Ukraine-Angleterre (0-4) Un récital, une master class. L’équipe d’Angleterre, jugée peu convaincante jusqu’aux phases finales, s’affirme comme un sérieux prétendant au titre. Après sa victoire face à l’Allemagne en demi-finales, la sélection de Gareth Southgate a délivré samedi à Rome une leçon de football aux Ukrainiens, complètement débordés au retour du vestiaire. Avec un Harry Kane – auteur d’un doublé samedi – de nouveau ravageur dans les surfaces adverses, les Three Lions montrent les griffes avant de retrouver mercredi, dans leur antre londonien de Wembley, des Danois qui seront tout sauf des proies faciles.
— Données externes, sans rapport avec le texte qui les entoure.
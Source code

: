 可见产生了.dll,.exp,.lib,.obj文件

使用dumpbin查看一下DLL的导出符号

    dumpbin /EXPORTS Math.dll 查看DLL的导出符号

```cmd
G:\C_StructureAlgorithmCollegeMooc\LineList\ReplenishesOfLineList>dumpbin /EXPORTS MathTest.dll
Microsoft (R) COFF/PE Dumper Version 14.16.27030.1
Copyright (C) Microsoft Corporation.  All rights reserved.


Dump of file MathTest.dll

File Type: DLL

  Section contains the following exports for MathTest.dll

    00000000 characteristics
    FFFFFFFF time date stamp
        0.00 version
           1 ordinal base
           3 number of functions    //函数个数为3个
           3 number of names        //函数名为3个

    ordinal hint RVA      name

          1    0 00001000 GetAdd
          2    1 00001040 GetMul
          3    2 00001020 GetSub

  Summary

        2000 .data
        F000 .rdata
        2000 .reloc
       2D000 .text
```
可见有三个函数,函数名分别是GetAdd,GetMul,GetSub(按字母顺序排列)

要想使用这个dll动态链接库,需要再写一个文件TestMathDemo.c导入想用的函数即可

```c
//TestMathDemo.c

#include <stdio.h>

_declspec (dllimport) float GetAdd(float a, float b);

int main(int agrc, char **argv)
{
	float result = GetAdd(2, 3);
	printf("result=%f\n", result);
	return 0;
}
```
  • Euro star : Lorenzo Insigne

Lorenzo Insigne en pleine célébration de son but face à la Belgique, en quart de finale de l’Euro 2021. La Squadra Azzura s’est imposée deux buts à un face aux Diables rouges, à l’Allianz Arena de Munich (Allemagne) vendredi 2 juillet./ AFP / POOL / ANDREAS GEBERT ANDREAS GEBERT / AFP

L’éternel espoir du football transalpin finit par arriver à maturité à tout juste 30 ans. Le joueur de Naples réalise un tournoi de haute volée, et n’est pas étranger au parcours de l’Italie, qualifiée pour le dernier carré de la compétition. L’ailier gauche de 1,63 m est l’un des hommes de base du sélectionneur Roberto Mancini.
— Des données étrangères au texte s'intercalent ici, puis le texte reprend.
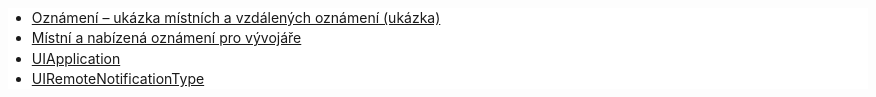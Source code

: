 - [Oznámení – ukázka místních a vzdálených oznámení (ukázka)](https://developer.xamarin.com/samples/monotouch/Notifications/)
- [Místní a nabízená oznámení pro vývojáře](https://developer.apple.com/notifications/)
- [UIApplication](http://iosapi.xamarin.com/?link=T%3aMonoTouch.UIKit.UIApplication)
- [UIRemoteNotificationType](http://iosapi.xamarin.com/?link=T%3aMonoTouch.UIKit.UIRemoteNotificationType)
Le lutin napolitain a inscrit deux buts dans le tournoi, dans le même registre. Le numéro 10 avait donné le ton lors du match d’ouverture avec un enroulé du droit, pour inscrire le troisième but face à la Turquie le 11 juin (3-0). Il a remis ça, lors du choc des quarts de finale remporté le 2 juillet face à la Belgique (2-1). Insigne a inscrit le deuxième but italien lors d’un raid solitaire côté gauche. Il a déposé Tielemans d’un crochet intérieur avant d’enrouler son pied droit, pour trouver la lucarne d’un Thibaut Courtois impuissant. « Je ne me suis jamais autant diverti dans une équipe. J’ai l’impression de jouer avec des amis durant les vacances », a t-il déclaré lors de la conférence de presse d’après match.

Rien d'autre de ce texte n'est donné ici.